• Task goal
Restate word for word every line from the top of the data below down through the line that holds "4. **Feature Expansion**: Bulk".

(Excerpts from a dataset)
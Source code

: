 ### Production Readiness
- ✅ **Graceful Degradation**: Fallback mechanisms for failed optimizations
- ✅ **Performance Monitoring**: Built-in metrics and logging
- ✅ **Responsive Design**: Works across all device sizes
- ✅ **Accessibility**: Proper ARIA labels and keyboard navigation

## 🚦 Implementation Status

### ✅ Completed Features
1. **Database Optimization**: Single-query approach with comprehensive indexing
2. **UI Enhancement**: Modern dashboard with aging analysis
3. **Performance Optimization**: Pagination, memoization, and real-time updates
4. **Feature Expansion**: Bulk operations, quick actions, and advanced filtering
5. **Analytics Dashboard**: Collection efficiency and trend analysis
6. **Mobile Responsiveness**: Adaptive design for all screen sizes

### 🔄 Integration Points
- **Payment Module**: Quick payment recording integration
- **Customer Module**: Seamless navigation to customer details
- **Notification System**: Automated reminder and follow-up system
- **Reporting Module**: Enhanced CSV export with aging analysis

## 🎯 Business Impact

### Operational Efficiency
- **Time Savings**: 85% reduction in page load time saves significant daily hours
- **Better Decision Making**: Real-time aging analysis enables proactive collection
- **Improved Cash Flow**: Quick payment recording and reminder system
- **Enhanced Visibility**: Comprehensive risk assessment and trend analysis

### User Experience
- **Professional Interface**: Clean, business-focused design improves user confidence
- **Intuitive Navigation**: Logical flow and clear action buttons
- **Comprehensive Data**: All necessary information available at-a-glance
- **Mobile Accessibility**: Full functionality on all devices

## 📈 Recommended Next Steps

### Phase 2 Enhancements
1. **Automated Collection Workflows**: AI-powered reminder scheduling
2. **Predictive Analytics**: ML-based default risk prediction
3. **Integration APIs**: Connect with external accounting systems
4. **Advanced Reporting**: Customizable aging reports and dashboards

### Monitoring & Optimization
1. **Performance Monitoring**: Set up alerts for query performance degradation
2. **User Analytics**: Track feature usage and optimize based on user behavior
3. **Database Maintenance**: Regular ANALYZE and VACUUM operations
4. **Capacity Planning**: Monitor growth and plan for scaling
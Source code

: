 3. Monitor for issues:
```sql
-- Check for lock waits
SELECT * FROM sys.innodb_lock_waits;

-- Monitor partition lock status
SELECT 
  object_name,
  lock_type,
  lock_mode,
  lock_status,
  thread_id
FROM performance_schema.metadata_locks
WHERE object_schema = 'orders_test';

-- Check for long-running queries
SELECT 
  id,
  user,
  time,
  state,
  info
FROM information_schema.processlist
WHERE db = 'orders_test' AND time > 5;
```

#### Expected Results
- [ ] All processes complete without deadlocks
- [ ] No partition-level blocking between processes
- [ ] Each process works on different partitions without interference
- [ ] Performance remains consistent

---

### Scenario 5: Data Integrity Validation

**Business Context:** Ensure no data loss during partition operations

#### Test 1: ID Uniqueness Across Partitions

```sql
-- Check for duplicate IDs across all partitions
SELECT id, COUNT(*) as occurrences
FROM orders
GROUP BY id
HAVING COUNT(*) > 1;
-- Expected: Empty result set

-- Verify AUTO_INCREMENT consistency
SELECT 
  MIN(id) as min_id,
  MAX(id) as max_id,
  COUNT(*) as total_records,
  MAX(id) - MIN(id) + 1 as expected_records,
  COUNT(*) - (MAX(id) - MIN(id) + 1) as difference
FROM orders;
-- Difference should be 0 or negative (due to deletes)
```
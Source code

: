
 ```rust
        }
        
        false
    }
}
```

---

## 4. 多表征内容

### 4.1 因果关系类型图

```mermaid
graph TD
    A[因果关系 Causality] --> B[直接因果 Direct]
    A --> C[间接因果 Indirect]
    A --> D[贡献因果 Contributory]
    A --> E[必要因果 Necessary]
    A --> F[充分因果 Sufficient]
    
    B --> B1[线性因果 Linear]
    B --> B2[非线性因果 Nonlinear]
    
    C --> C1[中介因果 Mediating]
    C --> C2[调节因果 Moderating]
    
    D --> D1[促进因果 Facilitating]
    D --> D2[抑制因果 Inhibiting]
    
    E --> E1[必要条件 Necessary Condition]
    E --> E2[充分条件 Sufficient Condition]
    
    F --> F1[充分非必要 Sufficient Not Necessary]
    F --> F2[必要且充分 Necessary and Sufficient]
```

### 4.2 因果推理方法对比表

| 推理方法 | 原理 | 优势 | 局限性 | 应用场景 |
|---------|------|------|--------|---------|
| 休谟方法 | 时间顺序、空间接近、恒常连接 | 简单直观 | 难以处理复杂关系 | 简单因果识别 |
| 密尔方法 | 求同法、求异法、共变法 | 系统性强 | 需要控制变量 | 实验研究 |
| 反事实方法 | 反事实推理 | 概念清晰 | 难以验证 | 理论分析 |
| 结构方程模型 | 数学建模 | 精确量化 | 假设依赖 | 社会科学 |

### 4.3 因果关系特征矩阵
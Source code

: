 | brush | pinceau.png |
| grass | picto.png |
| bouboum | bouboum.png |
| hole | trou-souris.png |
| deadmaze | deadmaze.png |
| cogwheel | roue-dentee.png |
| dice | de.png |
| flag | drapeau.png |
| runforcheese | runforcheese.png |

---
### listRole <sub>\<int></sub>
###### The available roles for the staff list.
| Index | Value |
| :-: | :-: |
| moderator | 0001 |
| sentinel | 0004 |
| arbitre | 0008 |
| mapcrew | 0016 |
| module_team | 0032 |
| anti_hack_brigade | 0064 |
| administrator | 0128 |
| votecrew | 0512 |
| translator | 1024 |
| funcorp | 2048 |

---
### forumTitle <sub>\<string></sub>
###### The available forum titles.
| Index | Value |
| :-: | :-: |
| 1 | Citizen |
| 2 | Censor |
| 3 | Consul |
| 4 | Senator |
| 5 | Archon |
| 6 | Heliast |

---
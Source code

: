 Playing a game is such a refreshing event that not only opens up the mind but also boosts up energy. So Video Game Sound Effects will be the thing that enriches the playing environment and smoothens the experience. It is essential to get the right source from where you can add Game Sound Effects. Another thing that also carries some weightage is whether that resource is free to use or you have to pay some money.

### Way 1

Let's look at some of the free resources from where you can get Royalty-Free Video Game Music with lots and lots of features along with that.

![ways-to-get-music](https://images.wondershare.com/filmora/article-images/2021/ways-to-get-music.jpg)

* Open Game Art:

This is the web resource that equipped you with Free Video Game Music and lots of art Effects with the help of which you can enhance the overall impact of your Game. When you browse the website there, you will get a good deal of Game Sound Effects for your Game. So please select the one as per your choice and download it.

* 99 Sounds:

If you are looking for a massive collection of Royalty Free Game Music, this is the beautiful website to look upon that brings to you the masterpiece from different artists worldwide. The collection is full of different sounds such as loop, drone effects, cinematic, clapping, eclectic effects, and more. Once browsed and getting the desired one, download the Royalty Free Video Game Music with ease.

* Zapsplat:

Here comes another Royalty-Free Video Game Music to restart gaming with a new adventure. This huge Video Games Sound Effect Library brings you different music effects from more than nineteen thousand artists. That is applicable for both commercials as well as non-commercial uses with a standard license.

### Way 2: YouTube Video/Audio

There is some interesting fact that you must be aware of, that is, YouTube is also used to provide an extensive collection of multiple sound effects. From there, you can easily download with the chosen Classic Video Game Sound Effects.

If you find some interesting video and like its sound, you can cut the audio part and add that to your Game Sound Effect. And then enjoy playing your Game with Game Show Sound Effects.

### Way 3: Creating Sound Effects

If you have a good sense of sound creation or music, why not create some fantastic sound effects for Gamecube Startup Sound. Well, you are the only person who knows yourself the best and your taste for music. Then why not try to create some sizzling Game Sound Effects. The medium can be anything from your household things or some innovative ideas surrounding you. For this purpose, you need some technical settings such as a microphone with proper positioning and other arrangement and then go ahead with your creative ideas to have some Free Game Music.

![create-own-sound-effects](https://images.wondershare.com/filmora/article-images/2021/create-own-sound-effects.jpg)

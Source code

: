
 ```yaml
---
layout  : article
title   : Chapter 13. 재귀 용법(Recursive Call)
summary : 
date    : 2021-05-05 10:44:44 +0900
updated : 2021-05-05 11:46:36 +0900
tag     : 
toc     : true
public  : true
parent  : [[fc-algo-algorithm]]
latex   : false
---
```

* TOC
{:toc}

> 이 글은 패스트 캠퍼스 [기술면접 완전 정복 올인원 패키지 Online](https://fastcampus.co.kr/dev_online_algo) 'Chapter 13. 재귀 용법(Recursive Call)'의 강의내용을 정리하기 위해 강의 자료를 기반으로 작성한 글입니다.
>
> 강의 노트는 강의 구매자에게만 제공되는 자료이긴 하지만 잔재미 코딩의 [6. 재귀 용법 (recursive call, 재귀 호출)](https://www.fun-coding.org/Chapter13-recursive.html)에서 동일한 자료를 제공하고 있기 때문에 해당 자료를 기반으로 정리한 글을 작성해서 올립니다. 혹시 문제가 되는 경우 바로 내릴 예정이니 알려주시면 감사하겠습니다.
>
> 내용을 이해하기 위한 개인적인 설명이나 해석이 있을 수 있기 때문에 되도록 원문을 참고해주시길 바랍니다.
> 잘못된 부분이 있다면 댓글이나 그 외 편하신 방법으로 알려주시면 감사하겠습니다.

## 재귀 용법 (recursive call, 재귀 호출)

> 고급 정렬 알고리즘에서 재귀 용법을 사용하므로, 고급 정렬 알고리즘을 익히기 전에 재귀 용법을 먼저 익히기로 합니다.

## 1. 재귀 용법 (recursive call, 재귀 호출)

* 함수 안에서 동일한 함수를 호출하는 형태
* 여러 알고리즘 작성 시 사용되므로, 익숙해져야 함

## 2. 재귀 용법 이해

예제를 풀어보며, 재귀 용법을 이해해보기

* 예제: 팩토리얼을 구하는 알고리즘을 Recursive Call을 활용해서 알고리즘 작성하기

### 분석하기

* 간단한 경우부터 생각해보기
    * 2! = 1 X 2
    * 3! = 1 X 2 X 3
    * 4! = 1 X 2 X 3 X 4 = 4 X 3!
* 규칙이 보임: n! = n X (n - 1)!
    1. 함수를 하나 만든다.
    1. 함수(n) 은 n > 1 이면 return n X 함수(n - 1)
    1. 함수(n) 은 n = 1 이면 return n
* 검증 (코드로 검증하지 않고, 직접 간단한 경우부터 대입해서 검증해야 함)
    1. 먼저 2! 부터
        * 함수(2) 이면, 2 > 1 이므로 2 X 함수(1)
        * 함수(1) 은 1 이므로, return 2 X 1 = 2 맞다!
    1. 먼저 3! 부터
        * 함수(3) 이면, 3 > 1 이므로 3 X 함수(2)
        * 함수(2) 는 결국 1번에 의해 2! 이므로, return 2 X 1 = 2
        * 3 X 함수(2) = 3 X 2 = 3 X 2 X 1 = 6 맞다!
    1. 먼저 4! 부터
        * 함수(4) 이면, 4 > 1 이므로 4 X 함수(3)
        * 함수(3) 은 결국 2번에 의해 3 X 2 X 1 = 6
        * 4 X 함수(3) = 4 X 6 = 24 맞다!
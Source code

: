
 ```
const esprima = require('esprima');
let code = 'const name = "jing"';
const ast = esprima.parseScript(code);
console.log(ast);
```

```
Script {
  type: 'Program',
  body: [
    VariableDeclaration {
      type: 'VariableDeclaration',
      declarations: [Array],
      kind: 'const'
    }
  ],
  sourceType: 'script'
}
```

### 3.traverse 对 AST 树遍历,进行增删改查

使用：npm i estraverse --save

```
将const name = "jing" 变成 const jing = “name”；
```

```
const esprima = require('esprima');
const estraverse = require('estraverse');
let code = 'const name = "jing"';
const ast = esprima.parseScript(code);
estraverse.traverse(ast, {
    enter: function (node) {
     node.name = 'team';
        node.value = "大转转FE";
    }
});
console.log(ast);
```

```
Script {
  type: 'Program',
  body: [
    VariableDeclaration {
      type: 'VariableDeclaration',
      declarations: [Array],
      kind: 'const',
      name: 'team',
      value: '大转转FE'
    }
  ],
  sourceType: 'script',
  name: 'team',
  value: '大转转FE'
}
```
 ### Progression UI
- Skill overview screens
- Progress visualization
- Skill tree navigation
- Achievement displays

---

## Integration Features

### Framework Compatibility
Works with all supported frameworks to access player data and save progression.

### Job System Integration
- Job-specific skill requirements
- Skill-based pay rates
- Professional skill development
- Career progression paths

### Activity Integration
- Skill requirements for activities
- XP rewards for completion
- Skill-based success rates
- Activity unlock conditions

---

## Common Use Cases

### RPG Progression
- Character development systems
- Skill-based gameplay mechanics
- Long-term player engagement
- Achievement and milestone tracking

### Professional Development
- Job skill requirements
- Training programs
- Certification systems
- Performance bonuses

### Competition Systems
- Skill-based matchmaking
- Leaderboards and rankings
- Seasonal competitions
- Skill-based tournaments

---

• Response
Source code

: ### Production Readiness
- ✅ **Graceful Degradation**: Fallback mechanisms for failed optimizations
- ✅ **Performance Monitoring**: Built-in metrics and logging
- ✅ **Responsive Design**: Works across all device sizes
- ✅ **Accessibility**: Proper ARIA labels and keyboard navigation

## 🚦 Implementation Status

### ✅ Completed Features
1. **Database Optimization**: Single-query approach with comprehensive indexing
2. **UI Enhancement**: Modern dashboard with aging analysis
3. **Performance Optimization**: Pagination, memoization, and real-time updates
4. **Feature Expansion**: Bulk operations, quick actions, and advanced filtering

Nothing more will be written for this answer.